▶ **WORK INSTRUCTION**: Each line of the records needs to be written out exactly, with any image left out.
-- MATERIAL FOR THIS TASK follows --
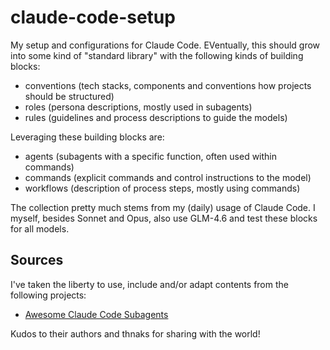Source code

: # claude-code-setup

My setup and configurations for Claude Code. EVentually, this should grow into
some kind of "standard library" with the following kinds of building blocks:
- conventions (tech stacks, components and conventions how projects should be structured)
- roles (persona descriptions, mostly used in subagents)
- rules (guidelines and process descriptions to guide the models)

Leveraging these building blocks are:
- agents (subagents with a specific function, often used within commands)
- commands (explicit commands and control instructions to the model)
- workflows (description of process steps, mostly using commands)

The collection pretty much stems from my (daily) usage of Claude Code. I myself, besides
Sonnet and Opus, also use GLM-4.6 and test these blocks for all models.

## Sources

I've taken the liberty to use, include and/or adapt contents from the following projects:
- [Awesome Claude Code Subagents](https://github.com/VoltAgent/awesome-claude-code-subagents)

Kudos to their authors and thnaks for sharing with the world!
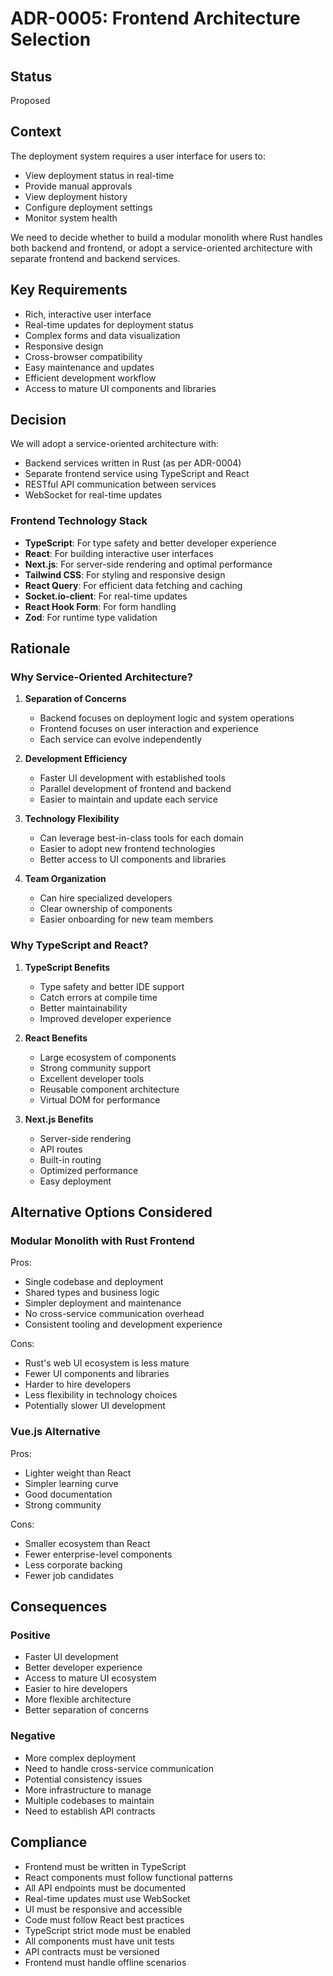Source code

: # ADR-0005: Frontend Architecture Selection

## Status
Proposed

## Context
The deployment system requires a user interface for users to:
- View deployment status in real-time
- Provide manual approvals
- View deployment history
- Configure deployment settings
- Monitor system health

We need to decide whether to build a modular monolith where Rust handles both backend and frontend, or adopt a service-oriented architecture with separate frontend and backend services.

## Key Requirements
- Rich, interactive user interface
- Real-time updates for deployment status
- Complex forms and data visualization
- Responsive design
- Cross-browser compatibility
- Easy maintenance and updates
- Efficient development workflow
- Access to mature UI components and libraries

## Decision
We will adopt a service-oriented architecture with:
- Backend services written in Rust (as per ADR-0004)
- Separate frontend service using TypeScript and React
- RESTful API communication between services
- WebSocket for real-time updates

### Frontend Technology Stack
- **TypeScript**: For type safety and better developer experience
- **React**: For building interactive user interfaces
- **Next.js**: For server-side rendering and optimal performance
- **Tailwind CSS**: For styling and responsive design
- **React Query**: For efficient data fetching and caching
- **Socket.io-client**: For real-time updates
- **React Hook Form**: For form handling
- **Zod**: For runtime type validation

## Rationale

### Why Service-Oriented Architecture?
1. **Separation of Concerns**
   - Backend focuses on deployment logic and system operations
   - Frontend focuses on user interaction and experience
   - Each service can evolve independently

2. **Development Efficiency**
   - Faster UI development with established tools
   - Parallel development of frontend and backend
   - Easier to maintain and update each service

3. **Technology Flexibility**
   - Can leverage best-in-class tools for each domain
   - Easier to adopt new frontend technologies
   - Better access to UI components and libraries

4. **Team Organization**
   - Can hire specialized developers
   - Clear ownership of components
   - Easier onboarding for new team members

### Why TypeScript and React?
1. **TypeScript Benefits**
   - Type safety and better IDE support
   - Catch errors at compile time
   - Better maintainability
   - Improved developer experience

2. **React Benefits**
   - Large ecosystem of components
   - Strong community support
   - Excellent developer tools
   - Reusable component architecture
   - Virtual DOM for performance

3. **Next.js Benefits**
   - Server-side rendering
   - API routes
   - Built-in routing
   - Optimized performance
   - Easy deployment

## Alternative Options Considered

### Modular Monolith with Rust Frontend
Pros:
- Single codebase and deployment
- Shared types and business logic
- Simpler deployment and maintenance
- No cross-service communication overhead
- Consistent tooling and development experience

Cons:
- Rust's web UI ecosystem is less mature
- Fewer UI components and libraries
- Harder to hire developers
- Less flexibility in technology choices
- Potentially slower UI development

### Vue.js Alternative
Pros:
- Lighter weight than React
- Simpler learning curve
- Good documentation
- Strong community

Cons:
- Smaller ecosystem than React
- Fewer enterprise-level components
- Less corporate backing
- Fewer job candidates

## Consequences

### Positive
- Faster UI development
- Better developer experience
- Access to mature UI ecosystem
- Easier to hire developers
- More flexible architecture
- Better separation of concerns

### Negative
- More complex deployment
- Need to handle cross-service communication
- Potential consistency issues
- More infrastructure to manage
- Multiple codebases to maintain
- Need to establish API contracts

## Compliance
- Frontend must be written in TypeScript
- React components must follow functional patterns
- All API endpoints must be documented
- Real-time updates must use WebSocket
- UI must be responsive and accessible
- Code must follow React best practices
- TypeScript strict mode must be enabled
- All components must have unit tests
- API contracts must be versioned
- Frontend must handle offline scenarios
-- MATERIAL FOR THIS TASK concluded --
▶ **REPLY TO THE EXERCISE**:
Source code

: # claude-code-setup

My setup and configurations for Claude Code. EVentually, this should grow into
some kind of "standard library" with the following kinds of building blocks:
- conventions (tech stacks, components and conventions how projects should be structured)
- roles (persona descriptions, mostly used in subagents)
- rules (guidelines and process descriptions to guide the models)

Leveraging these building blocks are:
- agents (subagents with a specific function, often used within commands)
- commands (explicit commands and control instructions to the model)
- workflows (description of process steps, mostly using commands)

The collection pretty much stems from my (daily) usage of Claude Code. I myself, besides
Sonnet and Opus, also use GLM-4.6 and test these blocks for all models.

## Sources

I've taken the liberty to use, include and/or adapt contents from the following projects:
- [Awesome Claude Code Subagents](https://github.com/VoltAgent/awesome-claude-code-subagents)

Kudos to their authors and thnaks for sharing with the world!
Source code

: # ADR-0005: Frontend Architecture Selection

## Status
Proposed

## Context
The deployment system requires a user interface for users to:
- View deployment status in real-time
- Provide manual approvals
- View deployment history
- Configure deployment settings
- Monitor system health

We need to decide whether to build a modular monolith where Rust handles both backend and frontend, or adopt a service-oriented architecture with separate frontend and backend services.

## Key Requirements
- Rich, interactive user interface
- Real-time updates for deployment status
- Complex forms and data visualization
- Responsive design
- Cross-browser compatibility
- Easy maintenance and updates
- Efficient development workflow
- Access to mature UI components and libraries

## Decision
We will adopt a service-oriented architecture with:
- Backend services written in Rust (as per ADR-0004)
- Separate frontend service using TypeScript and React
- RESTful API communication between services
- WebSocket for real-time updates

### Frontend Technology Stack
- **TypeScript**: For type safety and better developer experience
- **React**: For building interactive user interfaces
- **Next.js**: For server-side rendering and optimal performance
- **Tailwind CSS**: For styling and responsive design
- **React Query**: For efficient data fetching and caching
- **Socket.io-client**: For real-time updates
- **React Hook Form**: For form handling
- **Zod**: For runtime type validation

## Rationale

### Why Service-Oriented Architecture?
1. **Separation of Concerns**
   - Backend focuses on deployment logic and system operations
   - Frontend focuses on user interaction and experience
   - Each service can evolve independently

2. **Development Efficiency**
   - Faster UI development with established tools
   - Parallel development of frontend and backend
   - Easier to maintain and update each service

3. **Technology Flexibility**
   - Can leverage best-in-class tools for each domain
   - Easier to adopt new frontend technologies
   - Better access to UI components and libraries

4. **Team Organization**
   - Can hire specialized developers
   - Clear ownership of components
   - Easier onboarding for new team members

### Why TypeScript and React?
1. **TypeScript Benefits**
   - Type safety and better IDE support
   - Catch errors at compile time
   - Better maintainability
   - Improved developer experience

2. **React Benefits**
   - Large ecosystem of components
   - Strong community support
   - Excellent developer tools
   - Reusable component architecture
   - Virtual DOM for performance

3. **Next.js Benefits**
   - Server-side rendering
   - API routes
   - Built-in routing
   - Optimized performance
   - Easy deployment

## Alternative Options Considered

### Modular Monolith with Rust Frontend
Pros:
- Single codebase and deployment
- Shared types and business logic
- Simpler deployment and maintenance
- No cross-service communication overhead
- Consistent tooling and development experience

Cons:
- Rust's web UI ecosystem is less mature
- Fewer UI components and libraries
- Harder to hire developers
- Less flexibility in technology choices
- Potentially slower UI development

### Vue.js Alternative
Pros:
- Lighter weight than React
- Simpler learning curve
- Good documentation
- Strong community

Cons:
- Smaller ecosystem than React
- Fewer enterprise-level components
- Less corporate backing
- Fewer job candidates

## Consequences

### Positive
- Faster UI development
- Better developer experience
- Access to mature UI ecosystem
- Easier to hire developers
- More flexible architecture
- Better separation of concerns

### Negative
- More complex deployment
- Need to handle cross-service communication
- Potential consistency issues
- More infrastructure to manage
- Multiple codebases to maintain
- Need to establish API contracts

## Compliance
- Frontend must be written in TypeScript
- React components must follow functional patterns
- All API endpoints must be documented
- Real-time updates must use WebSocket
- UI must be responsive and accessible
- Code must follow React best practices
- TypeScript strict mode must be enabled
- All components must have unit tests
- API contracts must be versioned
- Frontend must handle offline scenarios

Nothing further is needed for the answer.